This volume contains a new translation, with a historical
introduction by the translators, of two works written under the
pseudonym Johannes Climacus. Through Climacus, Kierkegaard
contrasts the paradoxes of Christianity with Greek and modern
philosophical thinking. In "Philosophical Fragments" he begins with
Greek Platonic philosophy, exploring the implications of venturing
beyond the Socratic understanding of truth acquired through
recollection to the Christian experience of acquiring truth through
grace. Published in 1844 and not originally planned to appear under
the pseudonym Climacus, the book varies in tone and substance from
the other works so attributed, but it is dialectically related to
them, as well as to the other pseudonymous writings.

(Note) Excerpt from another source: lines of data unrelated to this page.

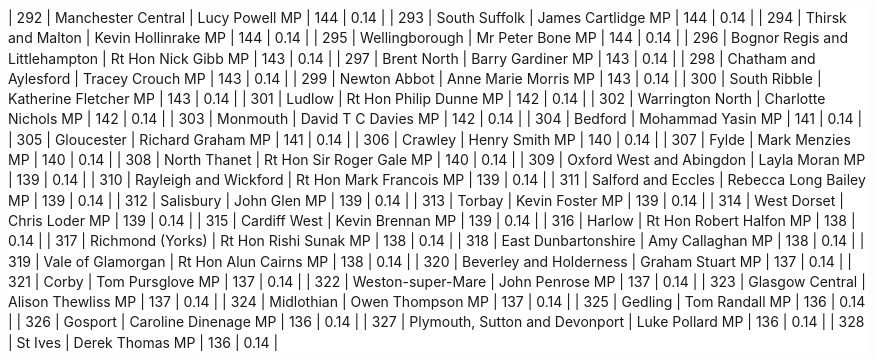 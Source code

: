 | 292 | Manchester Central | Lucy Powell MP | 144 | 0.14 |
| 293 | South Suffolk | James Cartlidge MP | 144 | 0.14 |
| 294 | Thirsk and Malton | Kevin Hollinrake MP | 144 | 0.14 |
| 295 | Wellingborough | Mr Peter Bone MP | 144 | 0.14 |
| 296 | Bognor Regis and Littlehampton | Rt Hon Nick Gibb MP | 143 | 0.14 |
| 297 | Brent North | Barry Gardiner MP | 143 | 0.14 |
| 298 | Chatham and Aylesford | Tracey Crouch MP | 143 | 0.14 |
| 299 | Newton Abbot | Anne Marie Morris MP | 143 | 0.14 |
| 300 | South Ribble | Katherine Fletcher MP | 143 | 0.14 |
| 301 | Ludlow | Rt Hon Philip Dunne MP | 142 | 0.14 |
| 302 | Warrington North | Charlotte Nichols MP | 142 | 0.14 |
| 303 | Monmouth | David T C Davies MP | 142 | 0.14 |
| 304 | Bedford | Mohammad Yasin MP | 141 | 0.14 |
| 305 | Gloucester | Richard Graham MP | 141 | 0.14 |
| 306 | Crawley | Henry Smith MP | 140 | 0.14 |
| 307 | Fylde | Mark Menzies MP | 140 | 0.14 |
| 308 | North Thanet | Rt Hon Sir Roger Gale MP | 140 | 0.14 |
| 309 | Oxford West and Abingdon | Layla Moran MP | 139 | 0.14 |
| 310 | Rayleigh and Wickford | Rt Hon Mark Francois MP | 139 | 0.14 |
| 311 | Salford and Eccles | Rebecca Long Bailey MP | 139 | 0.14 |
| 312 | Salisbury | John Glen MP | 139 | 0.14 |
| 313 | Torbay | Kevin Foster MP | 139 | 0.14 |
| 314 | West Dorset | Chris Loder MP | 139 | 0.14 |
| 315 | Cardiff West | Kevin Brennan MP | 139 | 0.14 |
| 316 | Harlow | Rt Hon Robert Halfon MP | 138 | 0.14 |
| 317 | Richmond (Yorks) | Rt Hon Rishi Sunak MP | 138 | 0.14 |
| 318 | East Dunbartonshire | Amy Callaghan MP | 138 | 0.14 |
| 319 | Vale of Glamorgan | Rt Hon Alun Cairns MP | 138 | 0.14 |
| 320 | Beverley and Holderness | Graham Stuart MP | 137 | 0.14 |
| 321 | Corby | Tom Pursglove MP | 137 | 0.14 |
| 322 | Weston-super-Mare | John Penrose MP | 137 | 0.14 |
| 323 | Glasgow Central | Alison Thewliss MP | 137 | 0.14 |
| 324 | Midlothian | Owen Thompson MP | 137 | 0.14 |
| 325 | Gedling | Tom Randall MP | 136 | 0.14 |
| 326 | Gosport | Caroline Dinenage MP | 136 | 0.14 |
| 327 | Plymouth, Sutton and Devonport | Luke Pollard MP | 136 | 0.14 |
| 328 | St Ives | Derek Thomas MP | 136 | 0.14 |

The central issue of "Johannes Climacus" is doubt. Probably
written between November 1842 and April 1843 but unfinished and
published only posthumously, this book was described by Kierkegaard
as an attack on modern speculative philosophy by "means of the
melancholy irony, which did not consist in any single utterance on
the part of Johannes Climacus but in his whole life. . . . Johannes
does what we are told to do--he actually doubts everything--he
suffers through all the pain of doing that, becomes cunning, almost
acquires a bad conscience. When he has gone as far in that
direction as he can go and wants to come back, he cannot do so. . .
. Now he despairs, his life is wasted, his youth is spent in these
deliberations. Life does not acquire any meaning for him, and all
this is the fault of philosophy." A note by Kierkegaard suggests
how he might have finished the work: "Doubt is conquered not by the
system but by faith, just as it is faith that has brought doubt
into the world ."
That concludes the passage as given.